• **Your task**: Your copy should hold the lines below from the first through the one that contains "Side project, reproducing", each retyped exactly, and no pictures.

• **Given records**:
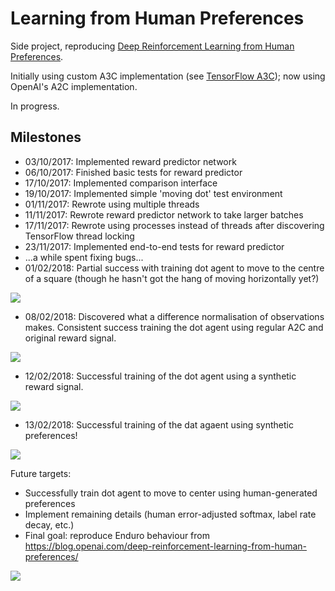 # Learning from Human Preferences

Side project, reproducing [Deep Reinforcement Learning from Human Preferences](https://arxiv.org/abs/1706.03741).

Initially using custom A3C implementation (see [TensorFlow A3C](https://github.com/mrahtz/tensorflow-a3c)); now using OpenAI's A2C implementation.

In progress.

## Milestones

* 03/10/2017: Implemented reward predictor network
* 06/10/2017: Finished basic tests for reward predictor
* 17/10/2017: Implemented comparison interface
* 19/10/2017: Implemented simple 'moving dot' test environment
* 01/11/2017: Rewrote using multiple threads
* 11/11/2017: Rewrote reward predictor network to take larger batches
* 17/11/2017: Rewrote using processes instead of threads after discovering TensorFlow thread locking
* 23/11/2017: Implemented end-to-end tests for reward predictor
* ...a while spent fixing bugs...
* 01/02/2018: Partial success with training dot agent to move to the centre of a square (though he hasn't got the hang of moving horizontally yet?)

![](images/dot.gif)

* 08/02/2018: Discovered what a difference normalisation of observations makes.
  Consistent success training the dot agent using regular A2C and original reward signal.

![](images/inverted_success.gif)

* 12/02/2018: Successful training of the dot agent using a synthetic reward signal.

![](images/inverted_trained.gif)

* 13/02/2018: Successful training of the dat agaent using synthetic preferences!

![](images/dot_success.gif)

Future targets:
* Successfully train dot agent to move to center using human-generated
  preferences
* Implement remaining details (human error-adjusted softmax, label rate decay, etc.)
* Final goal: reproduce Enduro behaviour from <https://blog.openai.com/deep-reinforcement-learning-from-human-preferences/>

![](https://blog.openai.com/content/images/2017/06/enduro.gif)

• **Response below**:
 # Learning from Human Preferences

Side project, reproducing [Deep Reinforcement Learning from Human Preferences](https://arxiv.org/abs/1706.03741).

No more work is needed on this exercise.